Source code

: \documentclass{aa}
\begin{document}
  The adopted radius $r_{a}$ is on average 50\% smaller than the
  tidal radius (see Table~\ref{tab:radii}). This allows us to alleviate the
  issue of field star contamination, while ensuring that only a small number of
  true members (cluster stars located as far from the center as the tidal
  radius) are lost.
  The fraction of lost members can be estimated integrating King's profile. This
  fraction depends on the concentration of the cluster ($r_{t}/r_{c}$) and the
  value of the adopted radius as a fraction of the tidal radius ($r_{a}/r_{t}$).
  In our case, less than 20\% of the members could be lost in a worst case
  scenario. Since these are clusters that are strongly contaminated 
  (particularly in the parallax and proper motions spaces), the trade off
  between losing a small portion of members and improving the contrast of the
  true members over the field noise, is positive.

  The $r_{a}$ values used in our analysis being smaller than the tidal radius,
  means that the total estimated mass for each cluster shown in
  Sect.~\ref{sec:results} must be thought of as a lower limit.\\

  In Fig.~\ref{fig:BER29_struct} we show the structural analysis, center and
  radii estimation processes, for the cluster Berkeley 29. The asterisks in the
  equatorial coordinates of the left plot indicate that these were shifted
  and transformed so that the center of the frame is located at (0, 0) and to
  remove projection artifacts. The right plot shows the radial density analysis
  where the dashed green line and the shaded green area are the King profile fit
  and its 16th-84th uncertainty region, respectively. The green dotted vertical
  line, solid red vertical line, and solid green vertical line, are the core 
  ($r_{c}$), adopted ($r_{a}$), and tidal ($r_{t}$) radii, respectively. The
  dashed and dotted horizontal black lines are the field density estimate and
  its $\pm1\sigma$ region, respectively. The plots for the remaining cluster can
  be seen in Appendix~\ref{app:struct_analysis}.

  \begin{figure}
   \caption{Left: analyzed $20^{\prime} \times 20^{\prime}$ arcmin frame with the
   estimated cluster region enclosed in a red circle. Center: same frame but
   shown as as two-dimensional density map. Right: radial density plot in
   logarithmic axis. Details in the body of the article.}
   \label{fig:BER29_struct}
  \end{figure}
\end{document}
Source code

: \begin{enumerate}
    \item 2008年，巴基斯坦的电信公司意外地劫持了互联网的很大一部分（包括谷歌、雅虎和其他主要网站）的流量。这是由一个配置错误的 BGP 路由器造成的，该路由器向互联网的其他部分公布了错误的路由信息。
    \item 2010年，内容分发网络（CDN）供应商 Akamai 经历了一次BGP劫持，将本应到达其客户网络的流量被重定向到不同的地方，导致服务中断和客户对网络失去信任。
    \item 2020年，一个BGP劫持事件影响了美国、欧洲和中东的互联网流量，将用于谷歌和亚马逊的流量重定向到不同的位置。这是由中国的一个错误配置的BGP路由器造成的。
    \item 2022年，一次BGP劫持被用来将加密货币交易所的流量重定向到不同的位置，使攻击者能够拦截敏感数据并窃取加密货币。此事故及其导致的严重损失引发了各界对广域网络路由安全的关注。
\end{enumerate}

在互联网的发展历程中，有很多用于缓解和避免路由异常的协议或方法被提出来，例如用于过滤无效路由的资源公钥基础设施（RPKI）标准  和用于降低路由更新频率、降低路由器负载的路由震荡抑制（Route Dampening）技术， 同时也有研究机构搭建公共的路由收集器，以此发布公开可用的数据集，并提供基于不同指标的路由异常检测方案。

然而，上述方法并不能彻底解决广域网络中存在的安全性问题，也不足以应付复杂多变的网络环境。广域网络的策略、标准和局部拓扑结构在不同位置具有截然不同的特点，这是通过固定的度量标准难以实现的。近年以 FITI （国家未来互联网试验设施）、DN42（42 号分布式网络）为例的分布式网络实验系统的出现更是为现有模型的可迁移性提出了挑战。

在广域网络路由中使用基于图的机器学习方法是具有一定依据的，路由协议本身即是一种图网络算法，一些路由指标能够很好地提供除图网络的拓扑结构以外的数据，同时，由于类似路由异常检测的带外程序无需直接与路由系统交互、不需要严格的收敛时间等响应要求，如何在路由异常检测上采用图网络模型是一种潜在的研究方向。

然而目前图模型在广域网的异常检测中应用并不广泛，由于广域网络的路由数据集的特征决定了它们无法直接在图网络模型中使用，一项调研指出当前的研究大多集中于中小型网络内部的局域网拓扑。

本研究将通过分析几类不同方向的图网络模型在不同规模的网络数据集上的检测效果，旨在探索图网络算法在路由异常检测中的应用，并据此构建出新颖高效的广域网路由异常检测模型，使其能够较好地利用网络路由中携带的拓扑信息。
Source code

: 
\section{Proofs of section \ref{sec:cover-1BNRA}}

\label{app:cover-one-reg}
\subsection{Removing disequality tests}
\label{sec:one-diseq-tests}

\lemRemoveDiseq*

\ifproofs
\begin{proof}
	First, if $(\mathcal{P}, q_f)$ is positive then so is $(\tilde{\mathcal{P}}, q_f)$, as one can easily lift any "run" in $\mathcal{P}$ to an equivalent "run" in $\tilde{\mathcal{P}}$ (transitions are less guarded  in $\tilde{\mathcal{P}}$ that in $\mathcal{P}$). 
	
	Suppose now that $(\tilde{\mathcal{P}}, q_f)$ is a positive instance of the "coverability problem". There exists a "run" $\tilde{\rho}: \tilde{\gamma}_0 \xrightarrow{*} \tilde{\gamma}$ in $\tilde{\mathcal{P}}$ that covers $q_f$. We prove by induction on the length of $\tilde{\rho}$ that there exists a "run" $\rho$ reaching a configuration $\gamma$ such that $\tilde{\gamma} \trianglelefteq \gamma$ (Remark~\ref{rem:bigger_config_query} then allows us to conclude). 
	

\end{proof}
═══
» PROBLEM TO SOLVE: Count up the lines above that include the string "profile" and report nothing but that number.

» EXPECTED ANSWER: 2